Even as farmers in Punjab and Haryana are taking to the streets to protest the passage of three farm reform laws, some of their counterparts in Maharashtra will be doing exactly the opposite. The farmer’s union founded by noted farmer leader Sharad Joshi is planning to hit the streets on September 25 in support of the legislation that they said was long overdue.
On Sunday, the Rajya Sabha passed three ordinances announced by Finance Minister Nirmala Sitharaman in June. The three bills aim at bringing about structural reforms in the agriculture sector, in terms of agricultural marketing, by allowing free trade outside the purview of Agricultural Produce Marketing Committees (APMC) by amending the Essential Commodities Act (which does away with the government’s power to impose stock limits or impose trade restrictions like export ban) and streamline contract farming with regard to the Farmers (Empowerment and Protection) Agreement on Price Assurance and Farm Services Ordinance, 2020.
Out of the three bills, farmers and farm leaders have expressed grave concerns over the first one that they claim was a roundabout way to eliminate procurement of wheat and paddy under minimum support price (MSP) programme. Last year, farmers in Punjab and Haryana sold wheat and paddy worth over Rs 80,000 crore under Food Corporation of India (FCI). The protests by farmers also led SAD minister Harsimrat Kaur Badal to resign from the cabinet.
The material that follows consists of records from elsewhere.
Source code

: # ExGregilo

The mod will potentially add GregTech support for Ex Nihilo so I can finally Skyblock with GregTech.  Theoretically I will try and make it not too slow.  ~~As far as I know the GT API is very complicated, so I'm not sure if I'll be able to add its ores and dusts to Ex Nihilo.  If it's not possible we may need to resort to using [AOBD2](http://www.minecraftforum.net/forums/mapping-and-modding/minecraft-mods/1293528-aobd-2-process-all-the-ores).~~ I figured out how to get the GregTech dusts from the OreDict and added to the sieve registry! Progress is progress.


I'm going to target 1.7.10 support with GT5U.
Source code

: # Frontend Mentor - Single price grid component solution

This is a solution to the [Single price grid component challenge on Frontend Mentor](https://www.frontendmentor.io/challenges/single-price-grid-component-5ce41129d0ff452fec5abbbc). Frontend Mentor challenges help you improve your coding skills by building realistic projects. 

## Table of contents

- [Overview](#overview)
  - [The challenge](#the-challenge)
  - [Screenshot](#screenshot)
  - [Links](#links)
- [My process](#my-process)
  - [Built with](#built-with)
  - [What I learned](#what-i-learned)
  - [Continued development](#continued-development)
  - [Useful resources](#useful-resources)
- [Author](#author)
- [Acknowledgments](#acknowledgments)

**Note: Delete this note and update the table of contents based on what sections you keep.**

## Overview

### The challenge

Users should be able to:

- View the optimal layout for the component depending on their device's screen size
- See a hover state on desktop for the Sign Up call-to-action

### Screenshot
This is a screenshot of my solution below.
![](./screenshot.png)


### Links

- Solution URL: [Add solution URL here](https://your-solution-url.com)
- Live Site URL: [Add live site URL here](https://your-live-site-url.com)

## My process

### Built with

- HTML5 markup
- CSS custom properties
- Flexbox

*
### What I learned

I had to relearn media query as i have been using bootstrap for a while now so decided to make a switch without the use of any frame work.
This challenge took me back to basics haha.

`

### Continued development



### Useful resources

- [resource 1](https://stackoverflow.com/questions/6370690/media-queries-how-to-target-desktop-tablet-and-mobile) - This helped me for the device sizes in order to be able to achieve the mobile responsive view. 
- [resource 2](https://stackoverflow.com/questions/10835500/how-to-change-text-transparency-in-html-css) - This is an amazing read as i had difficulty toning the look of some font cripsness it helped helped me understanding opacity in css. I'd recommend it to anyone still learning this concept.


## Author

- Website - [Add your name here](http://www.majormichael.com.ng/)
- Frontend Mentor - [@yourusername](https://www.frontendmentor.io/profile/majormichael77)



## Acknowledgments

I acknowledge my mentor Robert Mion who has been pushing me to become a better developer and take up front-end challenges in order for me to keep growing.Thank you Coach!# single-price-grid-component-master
Back in Maharashtra, farm organisations have welcomed the bills from the first day. Former MP Raju Shetti had welcomed the move but asked for a mechanism to prevent farmers from being cheated by fly-by-night operators. Similarly, Anil Ghanwat, president of Shetkari Sanghtana, has called this move a landmark reform in the sector, which will help farmers gain financial independence.
Shetti, who is part of All India Kisan Sangharsha Sammitee (AIKSS), the umbrella body of over 200 farmer organisation, on Sunday issued a statement criticising what he called “corporatisation” of the farm sector.
Ghanwat told The Indian Express said their decision to support the legislation was necessary as they were aimed at helping farmers. He said the fear expressed by farmers in other states was uncalled for. “[This] will allow farmers to become real owners of their produce. Barring the mandis, the present system did not present any other avenue to offload produce. Now, it is expected that as the private sector gets into the picture, farmers will have more than one market to choose from,” he said.
In Maharashtra, Ghanwat pointed out MSP operations were few and far between. He also said growers of soybean, urad, moong, toor, which are the main crops in the state, sold bulk of their produce at the mandis. “The condition is the same in most states — only 10 per cent farmers in the country are able to sell a substantial quantity of their produce un” he said.
Ghanwat said the new laws would witness private players investing in rural infrastructure.
“The protests had “invisible” forces who did not want the present system to be disturbed. We have already spoken to protesting farmers in Punjab, Madhya Pradesh, Uttar Pradesh, and we were able to convinced them of view,” he said.